Figure 1.

bioPIXIE network recovery evaluation. (a-c) Typical network recovery performance for three KEGG pathways. For all pathways, ten proteins from the pathway were randomly picked as a query set. The results of 100 independent query set samplings are shown. The fraction of the total known process components recovered is plotted versus the size of the graph grown from the query set. (d-f) An average over 31 KEGG pathways, GO biological processes, and MIPS complexes. Performance is measured and reported as the trade-off between precision (the proportion of correct pathway components returned to the total size of the returned network) and recall (the proportion of correct pathway components returned to the number of total non-query pathway proteins).
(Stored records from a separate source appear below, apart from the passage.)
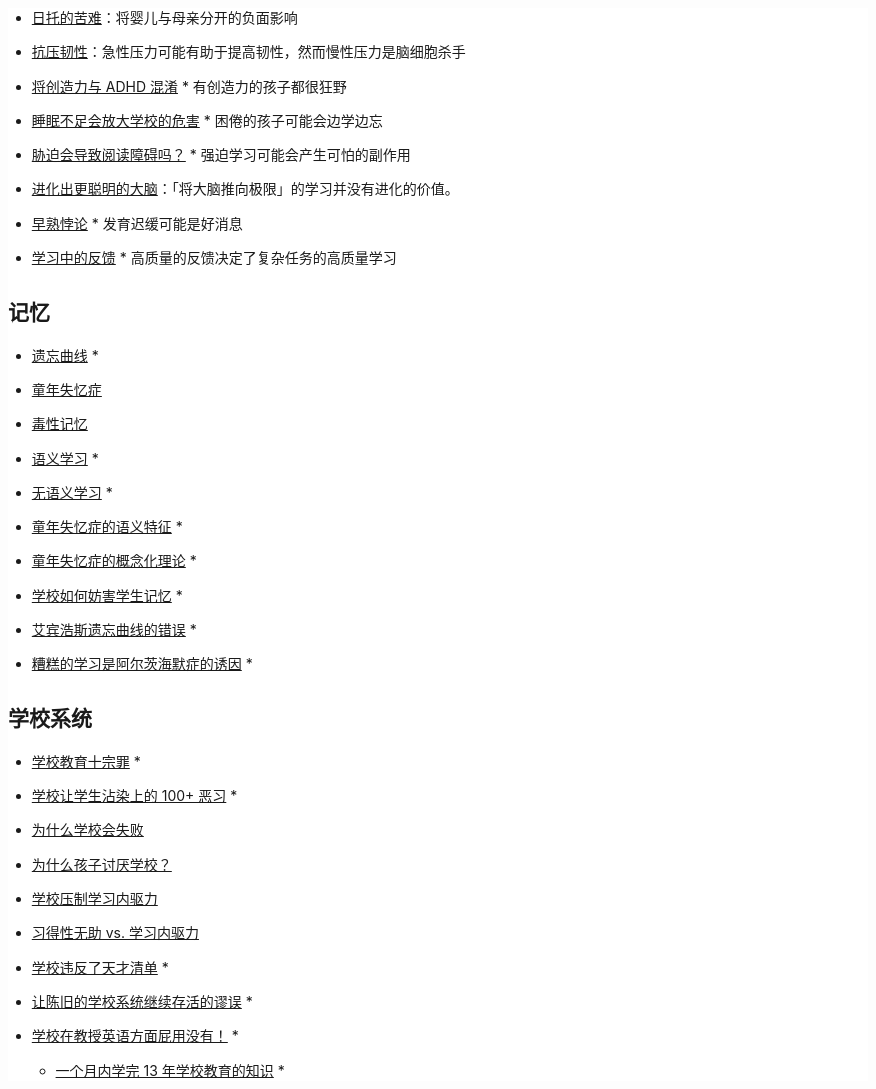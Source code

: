- [日托的苦难](https://supermemo.guru/wiki/Daycare_misery)：将婴儿与母亲分开的负面影响

- [抗压韧性](https://supermemo.guru/wiki/Stress_resilience)：急性压力可能有助于提高韧性，然而慢性压力是脑细胞杀手

- [将创造力与 ADHD 混淆](https://supermemo.guru/wiki/Confusing_creativity_with_ADHD) * 有创造力的孩子都很狂野

- [睡眠不足会放大学校的危害](https://supermemo.guru/wiki/Sleep_deprivation_amplifies_the_harm_of_schooling) * 困倦的孩子可能会边学边忘

- [胁迫会导致阅读障碍吗？](https://supermemo.guru/wiki/Can_coercion_cause_dyslexia%3F) * 强迫学习可能会产生可怕的副作用

- [进化出更聪明的大脑](https://supermemo.guru/wiki/Myth:_Evolution_will_help_grow_a_better_student_brain)：「将大脑推向极限」的学习并没有进化的价值。

- [早熟悖论](https://supermemo.guru/wiki/Precocity_paradox) * 发育迟缓可能是好消息

- [学习中的反馈](https://supermemo.guru/wiki/Feedback_in_learning) * 高质量的反馈决定了复杂任务的高质量学习

## 记忆

- [遗忘曲线](https://supermemo.guru/wiki/Forgetting_curve) *

- [童年失忆症](https://supermemo.guru/wiki/Childhood_amnesia)

- [毒性记忆](https://supermemo.guru/wiki/Toxic_memory)

- [语义学习](https://supermemo.guru/wiki/Semantic_learning) *

- [无语义学习](https://supermemo.guru/wiki/Asemantic_learning) *

- [童年失忆症的语义特征](https://supermemo.guru/wiki/Semantic_aspects_of_childhood_amnesia) *

- [童年失忆症的概念化理论](https://supermemo.guru/wiki/Conceptualization_theory_of_childhood_amnesia) *

- [学校如何妨害学生记忆](https://supermemo.guru/wiki/How_school_turns_off_memory) *

- [艾宾浩斯遗忘曲线的错误](https://supermemo.guru/wiki/Error_of_Ebbinghaus_forgetting_curve) *

- [糟糕的学习是阿尔茨海默症的诱因](https://supermemo.guru/wiki/Bad_learning_contributes_to_Alzheimer) *

## 学校系统

- [学校教育十宗罪](https://supermemo.guru/wiki/10_mortal_sins_of_schooling) *

- [学校让学生沾染上的 100+ 恶习](https://supermemo.guru/wiki/100_bad_habits_learned_at_school) *

- [为什么学校会失败](https://supermemo.guru/wiki/Why_schools_fail)

- [为什么孩子讨厌学校？](https://supermemo.guru/wiki/Why_kids_hate_school%3F)

- [学校压制学习内驱力](https://supermemo.guru/wiki/Schools_suppress_the_learn_drive)

- [习得性无助 vs. 学习内驱力](https://supermemo.guru/wiki/Learned_helplessness_vs._learn_drive)

- [学校违反了天才清单](https://supermemo.guru/wiki/Schools_violate_the_Genius_Checklist) *

- [让陈旧的学校系统继续存活的谬误](https://supermemo.guru/wiki/Mythology_that_keeps_the_archaic_school_system_alive) *

- [学校在教授英语方面屁用没有！](https://supermemo.guru/wiki/Schools_are_useless_in_teaching_English!) *

  - [一个月内学完 13 年学校教育的知识](https://supermemo.guru/wiki/13_years_of_school_in_a_month) *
Precision and recall are derived from true positives (TP), false positives (FP), and false negatives (FN) as noted in the axis labels. (d) The improvement gained by using our network prediction algorithm on a Bayesian integration of genomic evidence compared to separate evidence types. bioPIXIE shows considerable improvement in both the number of known member proteins recovered and the precision of predicted members for the integrated evidence over any individual evidence type. (e) The improved network recovery offered by the bioPIXIE algorithm versus more naïve approaches to integration and graph search. Specifically, we plot the performance of bioPIXIE on integrated data against a naïve binary approach for which information from all evidence types is used but only as a binary 'yes' or 'no' relationship, and a more sophisticated approach where overlapping evidence receives higher weights and connected proteins are recovered in order of confidence. (f) Comparison of the performance of bioPIXIE to two existing methods for query-based protein complex recovery [13,14].